Wikipedia is a web-based, free-content encyclopedia project based on an openly editable model. Wikipedia is written collaboratively by largely anonymous Internet volunteers who write without pay. Anyone with Internet access can write and make changes to Wikipedia articles." - Wikipedia
Research nowadays usually begins with a Google search, and typically uses a Wikipedia article. However, Wikipedia articles are NOT reliable sources, and they do not provide a good definition as a resource when writing a paper (since anyone can change the information at any time). If you just want a quick overview of a topic, it's a quick source of information. But it is completely inadequate to use when writing a paper.
Information taken from: https://en.wikipedia.org/wiki/Wikipedia:The_Wikipedia_Library/Research_libraries
1. Anyone can create, edit, or delete Wikipedia articles.
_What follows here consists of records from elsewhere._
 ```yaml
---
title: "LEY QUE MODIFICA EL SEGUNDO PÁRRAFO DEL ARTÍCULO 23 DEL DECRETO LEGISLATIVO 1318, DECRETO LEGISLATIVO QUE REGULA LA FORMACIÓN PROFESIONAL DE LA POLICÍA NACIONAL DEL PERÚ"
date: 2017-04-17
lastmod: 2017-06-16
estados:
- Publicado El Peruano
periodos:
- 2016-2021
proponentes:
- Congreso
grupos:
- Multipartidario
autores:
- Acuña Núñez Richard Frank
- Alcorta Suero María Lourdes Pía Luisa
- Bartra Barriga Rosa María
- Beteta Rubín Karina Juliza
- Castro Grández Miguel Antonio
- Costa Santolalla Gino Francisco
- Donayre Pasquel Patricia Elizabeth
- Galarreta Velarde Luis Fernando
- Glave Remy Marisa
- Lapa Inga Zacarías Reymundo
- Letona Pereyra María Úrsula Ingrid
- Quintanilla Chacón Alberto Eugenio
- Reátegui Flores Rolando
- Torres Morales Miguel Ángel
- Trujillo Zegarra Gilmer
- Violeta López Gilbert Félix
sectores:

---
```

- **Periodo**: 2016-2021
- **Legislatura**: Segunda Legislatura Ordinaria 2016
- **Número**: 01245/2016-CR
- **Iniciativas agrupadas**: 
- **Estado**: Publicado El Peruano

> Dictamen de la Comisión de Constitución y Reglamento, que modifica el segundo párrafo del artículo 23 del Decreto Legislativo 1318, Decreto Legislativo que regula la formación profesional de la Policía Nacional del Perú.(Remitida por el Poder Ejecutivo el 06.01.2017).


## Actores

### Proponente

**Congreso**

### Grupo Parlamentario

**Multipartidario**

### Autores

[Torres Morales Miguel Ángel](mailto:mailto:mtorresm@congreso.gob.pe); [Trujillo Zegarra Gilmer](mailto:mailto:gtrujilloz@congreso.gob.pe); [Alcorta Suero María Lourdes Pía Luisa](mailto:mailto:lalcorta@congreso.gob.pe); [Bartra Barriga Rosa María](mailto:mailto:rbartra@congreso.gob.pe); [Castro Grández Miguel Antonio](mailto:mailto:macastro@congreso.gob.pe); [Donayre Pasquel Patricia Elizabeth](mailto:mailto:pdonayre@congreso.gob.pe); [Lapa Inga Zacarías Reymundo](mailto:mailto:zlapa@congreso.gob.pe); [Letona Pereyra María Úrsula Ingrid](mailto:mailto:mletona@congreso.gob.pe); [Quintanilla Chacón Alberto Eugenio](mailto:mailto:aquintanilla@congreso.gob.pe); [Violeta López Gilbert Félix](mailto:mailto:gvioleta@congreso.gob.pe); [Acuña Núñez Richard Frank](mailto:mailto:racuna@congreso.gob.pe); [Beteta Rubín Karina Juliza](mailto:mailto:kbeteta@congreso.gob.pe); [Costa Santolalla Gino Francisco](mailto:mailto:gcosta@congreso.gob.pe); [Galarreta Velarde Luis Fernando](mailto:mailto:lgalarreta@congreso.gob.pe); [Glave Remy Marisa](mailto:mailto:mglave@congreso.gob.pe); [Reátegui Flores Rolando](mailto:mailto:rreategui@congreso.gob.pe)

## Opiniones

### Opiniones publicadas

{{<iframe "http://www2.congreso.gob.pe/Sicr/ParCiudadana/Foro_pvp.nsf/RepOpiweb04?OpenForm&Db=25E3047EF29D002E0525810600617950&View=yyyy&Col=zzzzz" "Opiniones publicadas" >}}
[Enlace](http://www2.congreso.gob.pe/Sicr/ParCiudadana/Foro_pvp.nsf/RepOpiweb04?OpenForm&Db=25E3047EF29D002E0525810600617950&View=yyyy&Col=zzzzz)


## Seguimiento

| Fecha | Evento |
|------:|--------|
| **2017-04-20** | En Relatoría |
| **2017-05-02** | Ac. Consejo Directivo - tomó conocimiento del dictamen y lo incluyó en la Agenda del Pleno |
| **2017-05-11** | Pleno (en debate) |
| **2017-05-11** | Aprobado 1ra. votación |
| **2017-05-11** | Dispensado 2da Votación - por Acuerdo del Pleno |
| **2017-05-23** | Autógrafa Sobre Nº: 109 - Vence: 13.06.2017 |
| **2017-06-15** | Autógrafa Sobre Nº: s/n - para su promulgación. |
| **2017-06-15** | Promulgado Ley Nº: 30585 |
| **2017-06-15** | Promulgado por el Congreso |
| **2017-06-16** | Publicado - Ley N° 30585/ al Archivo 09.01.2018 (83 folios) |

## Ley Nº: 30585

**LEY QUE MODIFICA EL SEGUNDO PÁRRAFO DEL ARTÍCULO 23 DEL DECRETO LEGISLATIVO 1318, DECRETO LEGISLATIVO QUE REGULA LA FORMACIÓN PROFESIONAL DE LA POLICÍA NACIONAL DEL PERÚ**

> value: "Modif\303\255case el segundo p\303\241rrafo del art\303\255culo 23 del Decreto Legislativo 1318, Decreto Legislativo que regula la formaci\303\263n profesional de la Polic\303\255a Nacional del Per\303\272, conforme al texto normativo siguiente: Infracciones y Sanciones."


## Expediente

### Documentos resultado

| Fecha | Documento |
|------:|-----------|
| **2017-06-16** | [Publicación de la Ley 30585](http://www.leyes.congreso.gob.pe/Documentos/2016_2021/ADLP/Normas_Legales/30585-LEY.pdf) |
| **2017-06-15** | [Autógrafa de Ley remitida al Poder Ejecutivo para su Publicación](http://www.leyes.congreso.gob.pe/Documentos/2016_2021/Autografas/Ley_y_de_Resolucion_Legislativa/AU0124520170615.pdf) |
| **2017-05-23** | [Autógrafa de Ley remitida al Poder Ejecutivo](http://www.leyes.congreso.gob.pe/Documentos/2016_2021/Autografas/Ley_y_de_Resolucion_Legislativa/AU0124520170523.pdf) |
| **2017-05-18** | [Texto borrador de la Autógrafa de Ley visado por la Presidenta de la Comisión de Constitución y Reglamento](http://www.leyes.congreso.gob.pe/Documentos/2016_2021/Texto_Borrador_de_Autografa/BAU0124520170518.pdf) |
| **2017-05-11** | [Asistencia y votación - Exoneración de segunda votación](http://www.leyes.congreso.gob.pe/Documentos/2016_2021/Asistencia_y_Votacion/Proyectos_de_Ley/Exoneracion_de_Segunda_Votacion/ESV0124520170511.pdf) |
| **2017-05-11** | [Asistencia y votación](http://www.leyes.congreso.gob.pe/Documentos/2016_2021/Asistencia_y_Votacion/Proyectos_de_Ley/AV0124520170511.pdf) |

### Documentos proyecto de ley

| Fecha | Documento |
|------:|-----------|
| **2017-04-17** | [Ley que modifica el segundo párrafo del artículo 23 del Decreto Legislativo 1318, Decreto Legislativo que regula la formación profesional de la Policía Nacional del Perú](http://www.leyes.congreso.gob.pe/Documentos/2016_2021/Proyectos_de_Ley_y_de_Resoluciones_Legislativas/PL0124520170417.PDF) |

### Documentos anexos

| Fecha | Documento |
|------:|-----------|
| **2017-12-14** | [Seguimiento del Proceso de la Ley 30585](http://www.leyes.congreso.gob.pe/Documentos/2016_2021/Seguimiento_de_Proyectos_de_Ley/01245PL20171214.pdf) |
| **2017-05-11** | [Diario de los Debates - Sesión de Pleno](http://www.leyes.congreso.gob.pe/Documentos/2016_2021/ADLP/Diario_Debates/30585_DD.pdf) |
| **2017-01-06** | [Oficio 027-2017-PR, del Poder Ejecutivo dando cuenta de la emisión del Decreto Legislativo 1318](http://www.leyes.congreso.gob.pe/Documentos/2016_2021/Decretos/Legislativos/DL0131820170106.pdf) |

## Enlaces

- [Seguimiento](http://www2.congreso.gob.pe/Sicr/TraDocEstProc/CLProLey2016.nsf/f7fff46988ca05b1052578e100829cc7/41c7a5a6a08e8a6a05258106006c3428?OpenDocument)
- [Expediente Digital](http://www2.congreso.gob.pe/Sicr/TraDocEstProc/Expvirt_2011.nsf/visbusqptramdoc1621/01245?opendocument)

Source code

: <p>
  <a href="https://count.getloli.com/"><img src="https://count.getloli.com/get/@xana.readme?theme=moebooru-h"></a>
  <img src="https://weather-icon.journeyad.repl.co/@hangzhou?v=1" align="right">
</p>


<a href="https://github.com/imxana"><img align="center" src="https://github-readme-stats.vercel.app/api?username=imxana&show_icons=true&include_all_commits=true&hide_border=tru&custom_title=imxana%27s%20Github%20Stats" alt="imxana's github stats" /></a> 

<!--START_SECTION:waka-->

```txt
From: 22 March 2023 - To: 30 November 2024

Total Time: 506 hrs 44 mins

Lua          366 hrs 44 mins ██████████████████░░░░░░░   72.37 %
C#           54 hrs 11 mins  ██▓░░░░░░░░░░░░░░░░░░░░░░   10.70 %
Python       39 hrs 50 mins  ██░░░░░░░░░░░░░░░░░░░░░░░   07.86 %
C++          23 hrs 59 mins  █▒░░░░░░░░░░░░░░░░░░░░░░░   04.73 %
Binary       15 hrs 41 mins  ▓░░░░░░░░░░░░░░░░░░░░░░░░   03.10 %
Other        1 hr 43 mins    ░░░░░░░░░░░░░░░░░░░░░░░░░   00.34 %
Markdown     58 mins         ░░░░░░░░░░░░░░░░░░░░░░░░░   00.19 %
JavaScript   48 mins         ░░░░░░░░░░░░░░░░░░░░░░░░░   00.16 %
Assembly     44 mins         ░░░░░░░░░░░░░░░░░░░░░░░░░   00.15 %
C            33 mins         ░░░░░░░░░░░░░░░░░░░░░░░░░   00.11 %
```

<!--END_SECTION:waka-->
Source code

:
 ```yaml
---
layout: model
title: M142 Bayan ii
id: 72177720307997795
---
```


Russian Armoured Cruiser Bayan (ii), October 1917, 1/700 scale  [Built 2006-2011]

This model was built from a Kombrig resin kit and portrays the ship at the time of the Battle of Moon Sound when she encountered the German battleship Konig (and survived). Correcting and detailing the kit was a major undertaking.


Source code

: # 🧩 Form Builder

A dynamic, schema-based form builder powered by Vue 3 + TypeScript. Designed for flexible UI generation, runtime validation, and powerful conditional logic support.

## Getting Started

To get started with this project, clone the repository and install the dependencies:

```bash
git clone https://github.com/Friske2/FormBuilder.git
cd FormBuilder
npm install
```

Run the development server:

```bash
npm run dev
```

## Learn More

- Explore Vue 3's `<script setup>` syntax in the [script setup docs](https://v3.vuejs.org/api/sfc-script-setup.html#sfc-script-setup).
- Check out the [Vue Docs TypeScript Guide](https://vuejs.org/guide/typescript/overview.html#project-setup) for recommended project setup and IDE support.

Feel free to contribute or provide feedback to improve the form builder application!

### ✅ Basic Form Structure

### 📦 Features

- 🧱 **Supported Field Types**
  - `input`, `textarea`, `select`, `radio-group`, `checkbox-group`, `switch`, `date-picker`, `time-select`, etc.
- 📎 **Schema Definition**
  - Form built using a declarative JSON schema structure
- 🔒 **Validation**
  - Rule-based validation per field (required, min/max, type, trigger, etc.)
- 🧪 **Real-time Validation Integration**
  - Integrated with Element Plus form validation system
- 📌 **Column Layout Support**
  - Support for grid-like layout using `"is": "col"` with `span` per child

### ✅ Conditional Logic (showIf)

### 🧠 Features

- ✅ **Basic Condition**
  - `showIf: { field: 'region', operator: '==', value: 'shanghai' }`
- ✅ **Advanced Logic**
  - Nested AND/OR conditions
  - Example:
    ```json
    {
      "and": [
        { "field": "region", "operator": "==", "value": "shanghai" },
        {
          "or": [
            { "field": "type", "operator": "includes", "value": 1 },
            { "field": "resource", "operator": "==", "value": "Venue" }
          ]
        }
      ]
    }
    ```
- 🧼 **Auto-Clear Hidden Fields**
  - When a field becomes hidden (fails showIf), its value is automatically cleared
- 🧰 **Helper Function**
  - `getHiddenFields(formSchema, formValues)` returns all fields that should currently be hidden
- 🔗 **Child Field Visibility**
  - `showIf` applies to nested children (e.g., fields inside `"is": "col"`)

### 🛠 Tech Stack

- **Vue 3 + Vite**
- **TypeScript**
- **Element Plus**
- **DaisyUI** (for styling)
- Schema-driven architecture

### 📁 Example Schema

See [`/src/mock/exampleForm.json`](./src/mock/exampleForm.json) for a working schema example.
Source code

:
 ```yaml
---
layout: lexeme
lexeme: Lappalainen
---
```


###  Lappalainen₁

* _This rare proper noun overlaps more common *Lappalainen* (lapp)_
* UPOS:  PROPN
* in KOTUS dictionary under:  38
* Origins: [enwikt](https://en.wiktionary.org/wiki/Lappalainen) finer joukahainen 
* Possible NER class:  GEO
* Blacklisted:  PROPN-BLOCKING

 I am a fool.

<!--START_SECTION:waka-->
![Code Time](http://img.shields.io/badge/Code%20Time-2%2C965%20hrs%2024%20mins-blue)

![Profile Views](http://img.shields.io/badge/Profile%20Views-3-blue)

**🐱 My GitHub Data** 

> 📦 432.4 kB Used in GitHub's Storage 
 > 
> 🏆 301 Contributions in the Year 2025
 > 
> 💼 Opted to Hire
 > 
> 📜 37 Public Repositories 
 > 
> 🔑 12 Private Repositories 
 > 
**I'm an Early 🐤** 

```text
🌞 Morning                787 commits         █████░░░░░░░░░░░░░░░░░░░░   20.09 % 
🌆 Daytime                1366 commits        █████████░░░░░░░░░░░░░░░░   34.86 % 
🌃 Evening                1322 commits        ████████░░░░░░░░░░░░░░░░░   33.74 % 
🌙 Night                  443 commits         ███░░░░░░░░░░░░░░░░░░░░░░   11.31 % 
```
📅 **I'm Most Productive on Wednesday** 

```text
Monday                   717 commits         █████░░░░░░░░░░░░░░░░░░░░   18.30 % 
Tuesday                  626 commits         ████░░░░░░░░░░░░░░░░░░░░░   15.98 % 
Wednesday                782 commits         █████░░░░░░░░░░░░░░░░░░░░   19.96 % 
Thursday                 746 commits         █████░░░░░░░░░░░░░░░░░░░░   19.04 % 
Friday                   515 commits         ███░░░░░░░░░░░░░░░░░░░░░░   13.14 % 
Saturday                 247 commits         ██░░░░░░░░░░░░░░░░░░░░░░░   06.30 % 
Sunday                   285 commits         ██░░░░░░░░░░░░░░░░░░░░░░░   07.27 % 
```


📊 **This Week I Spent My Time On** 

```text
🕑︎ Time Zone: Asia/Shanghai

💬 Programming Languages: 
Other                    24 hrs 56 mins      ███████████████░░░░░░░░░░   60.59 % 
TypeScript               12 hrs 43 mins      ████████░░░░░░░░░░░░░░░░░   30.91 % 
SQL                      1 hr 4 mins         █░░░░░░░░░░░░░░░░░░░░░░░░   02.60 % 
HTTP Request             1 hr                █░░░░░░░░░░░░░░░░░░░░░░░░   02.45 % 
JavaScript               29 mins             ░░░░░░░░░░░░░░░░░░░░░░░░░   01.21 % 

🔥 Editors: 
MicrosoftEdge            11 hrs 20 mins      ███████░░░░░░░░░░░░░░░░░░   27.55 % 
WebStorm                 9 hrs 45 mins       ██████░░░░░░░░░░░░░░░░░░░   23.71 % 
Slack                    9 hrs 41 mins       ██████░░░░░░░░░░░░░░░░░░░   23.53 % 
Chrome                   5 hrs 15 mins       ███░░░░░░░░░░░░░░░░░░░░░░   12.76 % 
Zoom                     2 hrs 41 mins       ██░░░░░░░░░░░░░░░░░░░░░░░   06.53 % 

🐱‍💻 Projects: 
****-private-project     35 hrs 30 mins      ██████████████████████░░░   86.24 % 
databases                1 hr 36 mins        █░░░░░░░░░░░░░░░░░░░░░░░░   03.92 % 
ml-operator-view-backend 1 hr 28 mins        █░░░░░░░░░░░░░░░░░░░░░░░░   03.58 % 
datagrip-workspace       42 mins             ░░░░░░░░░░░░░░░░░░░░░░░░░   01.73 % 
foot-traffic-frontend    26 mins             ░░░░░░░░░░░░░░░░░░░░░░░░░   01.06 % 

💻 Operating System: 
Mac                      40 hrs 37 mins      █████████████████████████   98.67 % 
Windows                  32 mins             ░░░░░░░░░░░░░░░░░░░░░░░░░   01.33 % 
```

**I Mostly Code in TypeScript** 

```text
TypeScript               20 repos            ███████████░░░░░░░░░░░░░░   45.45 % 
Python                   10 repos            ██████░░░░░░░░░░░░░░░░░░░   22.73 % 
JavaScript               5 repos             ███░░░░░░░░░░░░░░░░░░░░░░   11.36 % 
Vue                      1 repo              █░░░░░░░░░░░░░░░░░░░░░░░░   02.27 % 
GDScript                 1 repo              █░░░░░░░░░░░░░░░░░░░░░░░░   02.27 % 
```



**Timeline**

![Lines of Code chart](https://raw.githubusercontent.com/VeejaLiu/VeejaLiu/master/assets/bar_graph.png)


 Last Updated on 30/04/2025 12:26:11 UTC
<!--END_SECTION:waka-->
2. Wikipedia articles cannot be considered scholarly, because we know nothing about the contributors.
3. Articles are works-in-progress, meaning changes are constantly occuring to the information.
4. Sometimes articles are vandalized, whether for fun, as a hoax, or because the subject is controversial.
5. The intended audience can vary-- some articles are written from a insider's view, with highly technical language, while some are written for a more general audience.
6. The information can be inconsistent.
Thanks to the University of Pittsburgh for this information.
1. Wikipedia is completely free, providing access to information on millions of topics to anyone with Internet capabilities.
2. Wikipedia is constantly updated by the hour. In comparison, print encylopedias are usually updated annually.
3. Wikipedia is a great place to start your research, giving you background information on your topic and possible keywords to help you conduct more in-depth research elsewhere.
4. Sources used in the articles are cited, allowing further investigation into any topic.